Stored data
# # # #

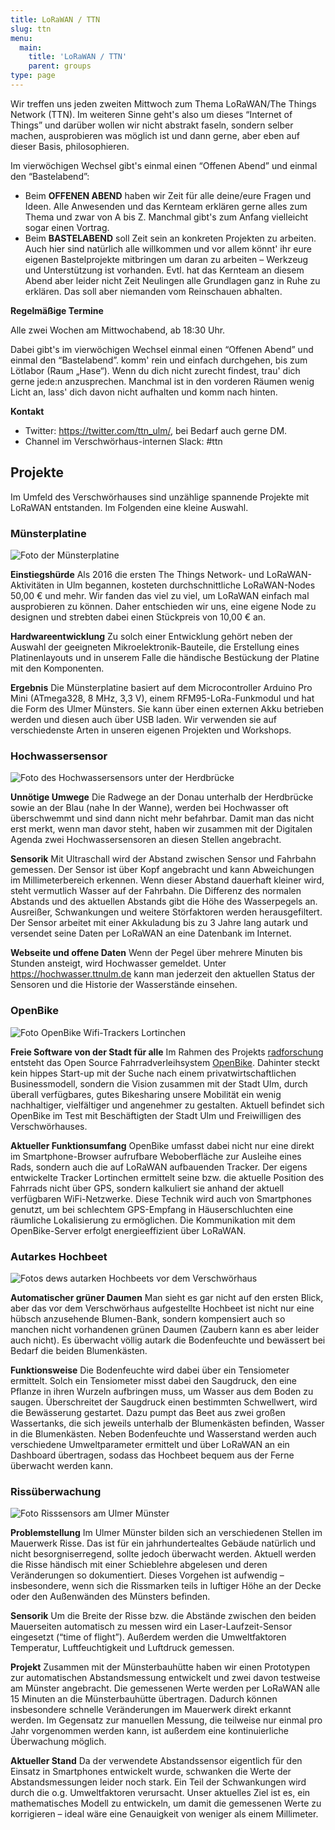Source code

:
 ```yaml
---
title: LoRaWAN / TTN
slug: ttn
menu: 
  main:
    title: 'LoRaWAN / TTN'
    parent: groups
type: page
---
```


Wir treffen uns jeden zweiten Mittwoch zum Thema LoRaWAN/The Things Network (TTN). Im weiteren Sinne geht's also um dieses “Internet of Things” und darüber wollen wir nicht abstrakt faseln, sondern selber machen, ausprobieren was möglich ist und dann gerne, aber eben auf dieser Basis, philosophieren.

Im vierwöchigen Wechsel gibt's einmal einen “Offenen Abend” und einmal den “Bastelabend”:

* Beim **OFFENEN ABEND** haben wir Zeit für alle deine/eure Fragen und Ideen. Alle Anwesenden und das Kernteam erklären gerne alles zum Thema und zwar von A bis Z. Manchmal gibt's zum Anfang vielleicht sogar einen Vortrag.
* Beim **BASTELABEND** soll Zeit sein an konkreten Projekten zu arbeiten. Auch hier sind natürlich alle willkommen und vor allem könnt' ihr eure eigenen Bastelprojekte mitbringen um daran zu arbeiten – Werkzeug und Unterstützung ist vorhanden. Evtl. hat das Kernteam an diesem Abend aber leider nicht Zeit Neulingen alle Grundlagen ganz in Ruhe zu erklären. Das soll aber niemanden vom Reinschauen abhalten.

**Regelmäßige Termine**

Alle zwei Wochen am Mittwochabend, ab 18:30 Uhr.

Dabei gibt's im vierwöchigen Wechsel einmal einen “Offenen Abend” und einmal den “Bastelabend”. komm' rein und einfach durchgehen, bis zum Lötlabor (Raum „Hase“). Wenn du dich nicht zurecht findest, trau' dich gerne jede:n anzusprechen. Manchmal ist in den vorderen Räumen wenig Licht an, lass' dich davon nicht aufhalten und komm nach hinten.

**Kontakt**

* Twitter: <https://twitter.com/ttn_ulm/>, bei Bedarf auch gerne DM.
* Channel im Verschwörhaus-internen Slack: #ttn

## Projekte

Im Umfeld des Verschwörhauses sind unzählige spannende Projekte mit LoRaWAN entstanden. Im Folgenden eine kleine Auswahl.

### Münsterplatine

![Foto der Münsterplatine](/wp-content/uploads/2022/03/ttn_minster-node.jpeg)

**Einstiegshürde** Als 2016 die ersten The Things Network- und LoRaWAN-Aktivitäten in Ulm begannen, kosteten durchschnittliche LoRaWAN-Nodes 50,00 € und mehr. Wir fanden das viel zu viel, um LoRaWAN einfach mal ausprobieren zu können. Daher entschieden wir uns, eine eigene Node zu designen und strebten dabei einen Stückpreis von 10,00 € an.

**Hardwareentwicklung** Zu solch einer Entwicklung gehört neben der Auswahl der geeigneten Mikroelektronik-Bauteile, die Erstellung eines Platinenlayouts und in unserem Falle die händische Bestückung der Platine mit den Komponenten.

**Ergebnis** Die Münsterplatine basiert auf dem Microcontroller Arduino Pro Mini (ATmega328, 8 MHz, 3,3 V), einem RFM95-LoRa-Funkmodul und hat die Form des Ulmer Münsters. Sie kann über einen externen Akku betrieben werden und diesen auch über USB laden. Wir verwenden sie auf verschiedenste Arten in unseren eigenen Projekten und Workshops.

### Hochwassersensor

![Foto des Hochwassersensors unter der Herdbrücke](/wp-content/uploads/2022/03/ttn_hochwassersensor.jpeg)

**Unnötige Umwege** Die Radwege an der Donau unterhalb der Herdbrücke sowie an der Blau (nahe In der Wanne), werden bei Hochwasser oft überschwemmt und sind dann nicht mehr befahrbar. Damit man das nicht erst merkt, wenn man davor steht, haben wir zusammen mit der Digitalen Agenda zwei Hochwassersensoren an diesen Stellen angebracht.

**Sensorik** Mit Ultraschall wird der Abstand zwischen Sensor und Fahrbahn gemessen. Der Sensor ist über Kopf angebracht und kann Abweichungen im Millimeterbereich erkennen. Wenn dieser Abstand dauerhaft kleiner wird, steht vermutlich Wasser auf der Fahrbahn. Die Differenz des normalen Abstands und des aktuellen Abstands gibt die Höhe des Wasserpegels an. Ausreißer, Schwankungen und weitere Störfaktoren werden herausgefiltert. Der Sensor arbeitet mit einer Akkuladung bis zu 3 Jahre lang autark und versendet seine Daten per LoRaWAN an eine Datenbank im Internet.

**Webseite und offene Daten** Wenn der Pegel über mehrere Minuten bis Stunden ansteigt, wird Hochwasser gemeldet. Unter https://hochwasser.ttnulm.de kann man jederzeit den aktuellen Status der Sensoren und die Historie der Wasserstände einsehen.

### OpenBike

![Foto OpenBike Wifi-Trackers Lortinchen](/wp-content/uploads/2022/03/ttn_wifi-tracker.jpeg)

**Freie Software von der Stadt für alle** Im Rahmen des Projekts [radforschung](https://radforschung.org/) entsteht das Open Source Fahrradverleihsystem [OpenBike](https://openbike.ulm.dev/). Dahinter steckt kein hippes Start-up mit der Suche nach einem privatwirtschaftlichen Businessmodell, sondern die Vision zusammen mit der Stadt Ulm, durch überall verfügbares, gutes Bikesharing unsere Mobilität ein wenig nachhaltiger, vielfältiger und angenehmer zu gestalten. Aktuell befindet sich OpenBike im Test mit Beschäftigten der Stadt Ulm und Freiwilligen des Verschwörhauses.

**Aktueller Funktionsumfang** OpenBike umfasst dabei nicht nur eine direkt im Smartphone-Browser aufrufbare Weboberfläche zur Ausleihe eines Rads, sondern auch die auf LoRaWAN aufbauenden Tracker. Der eigens entwickelte Tracker Lortinchen ermittelt seine bzw. die aktuelle Position des Fahrrads nicht über GPS, sondern kalkuliert sie anhand der aktuell verfügbaren WiFi-Netzwerke. Diese Technik wird auch von Smartphones genutzt, um bei schlechtem GPS-Empfang in Häuserschluchten eine räumliche Lokalisierung zu ermöglichen. Die Kommunikation mit dem OpenBike-Server erfolgt energieeffizient über LoRaWAN.

### Autarkes Hochbeet

![Fotos dews autarken Hochbeets vor dem Verschwörhaus](/wp-content/uploads/2022/03/ttn_hochbeet.jpeg)

**Automatischer grüner Daumen** Man sieht es gar nicht auf den ersten Blick, aber das vor dem Verschwörhaus aufgestellte Hochbeet ist nicht nur eine hübsch anzusehende Blumen-Bank, sondern kompensiert auch so manchen nicht vorhandenen grünen Daumen (Zaubern kann es aber leider auch nicht). Es überwacht völlig autark die Bodenfeuchte und bewässert bei Bedarf die beiden Blumenkästen.

**Funktionsweise** Die Bodenfeuchte wird dabei über ein Tensiometer ermittelt. Solch ein Tensiometer misst dabei den Saugdruck, den eine Pflanze in ihren Wurzeln aufbringen muss, um Wasser aus dem Boden zu saugen. Überschreitet der Saugdruck einen bestimmten Schwellwert, wird die Bewässerung gestartet. Dazu pumpt das Beet aus zwei großen Wassertanks, die sich jeweils unterhalb der Blumenkästen befinden, Wasser in die Blumenkästen. Neben Bodenfeuchte und Wasserstand werden auch verschiedene Umweltparameter ermittelt und über LoRaWAN an ein Dashboard übertragen, sodass das Hochbeet bequem aus der Ferne überwacht werden kann.

### Rissüberwachung

![Foto Risssensors am Ulmer Münster](/wp-content/uploads/2022/03/ttn_risssensor.jpeg)

**Problemstellung** Im Ulmer Münster bilden sich an verschiedenen Stellen im Mauerwerk Risse. Das ist für ein jahrhundertealtes Gebäude natürlich und nicht besorgniserregend, sollte jedoch überwacht werden. Aktuell werden die Risse händisch mit einer Schieblehre abgelesen und deren Veränderungen so dokumentiert. Dieses Vorgehen ist aufwendig – insbesondere, wenn sich die Rissmarken teils in luftiger Höhe an der Decke oder den Außenwänden des Münsters befinden.

**Sensorik** Um die Breite der Risse bzw. die Abstände zwischen den beiden Mauerseiten automatisch zu messen wird ein Laser-Laufzeit-Sensor eingesetzt (“time of flight”). Außerdem werden die Umweltfaktoren Temperatur, Luftfeuchtigkeit und Luftdruck gemessen.

**Projekt** Zusammen mit der Münsterbauhütte haben wir einen Prototypen zur automatischen Abstandsmessung entwickelt und zwei davon testweise am Münster angebracht. Die gemessenen Werte werden per LoRaWAN alle 15 Minuten an die Münsterbauhütte übertragen. Dadurch können insbesondere schnelle Veränderungen im Mauerwerk direkt erkannt werden. Im Gegensatz zur manuellen Messung, die teilweise nur einmal pro Jahr vorgenommen werden kann, ist außerdem eine kontinuierliche Überwachung möglich.

**Aktueller Stand** Da der verwendete Abstandssensor eigentlich für den Einsatz in Smartphones entwickelt wurde, schwanken die Werte der Abstandsmessungen leider noch stark. Ein Teil der Schwankungen wird durch die o.g. Umweltfaktoren verursacht. Unser aktuelles Ziel ist es, ein mathematisches Modell zu entwickeln, um damit die gemessenen Werte zu korrigieren – ideal wäre eine Genauigkeit von weniger als einem Millimeter.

# # # #

Task instructions>
In the records above, the line with "die beiden Blumenkästen." marks the start and the line with "und Luftdruck gemessen." marks the end; copy that stretch exactly, both lines included, and nothing else.

Solution for this exercise>
**Automatischer grüner Daumen** Man sieht es gar nicht auf den ersten Blick, aber das vor dem Verschwörhaus aufgestellte Hochbeet ist nicht nur eine hübsch anzusehende Blumen-Bank, sondern kompensiert auch so manchen nicht vorhandenen grünen Daumen (Zaubern kann es aber leider auch nicht). Es überwacht völlig autark die Bodenfeuchte und bewässert bei Bedarf die beiden Blumenkästen.

**Funktionsweise** Die Bodenfeuchte wird dabei über ein Tensiometer ermittelt. Solch ein Tensiometer misst dabei den Saugdruck, den eine Pflanze in ihren Wurzeln aufbringen muss, um Wasser aus dem Boden zu saugen. Überschreitet der Saugdruck einen bestimmten Schwellwert, wird die Bewässerung gestartet. Dazu pumpt das Beet aus zwei großen Wassertanks, die sich jeweils unterhalb der Blumenkästen befinden, Wasser in die Blumenkästen. Neben Bodenfeuchte und Wasserstand werden auch verschiedene Umweltparameter ermittelt und über LoRaWAN an ein Dashboard übertragen, sodass das Hochbeet bequem aus der Ferne überwacht werden kann.

### Rissüberwachung

![Foto Risssensors am Ulmer Münster](/wp-content/uploads/2022/03/ttn_risssensor.jpeg)

**Problemstellung** Im Ulmer Münster bilden sich an verschiedenen Stellen im Mauerwerk Risse. Das ist für ein jahrhundertealtes Gebäude natürlich und nicht besorgniserregend, sollte jedoch überwacht werden. Aktuell werden die Risse händisch mit einer Schieblehre abgelesen und deren Veränderungen so dokumentiert. Dieses Vorgehen ist aufwendig – insbesondere, wenn sich die Rissmarken teils in luftiger Höhe an der Decke oder den Außenwänden des Münsters befinden.

**Sensorik** Um die Breite der Risse bzw. die Abstände zwischen den beiden Mauerseiten automatisch zu messen wird ein Laser-Laufzeit-Sensor eingesetzt (“time of flight”). Außerdem werden die Umweltfaktoren Temperatur, Luftfeuchtigkeit und Luftdruck gemessen.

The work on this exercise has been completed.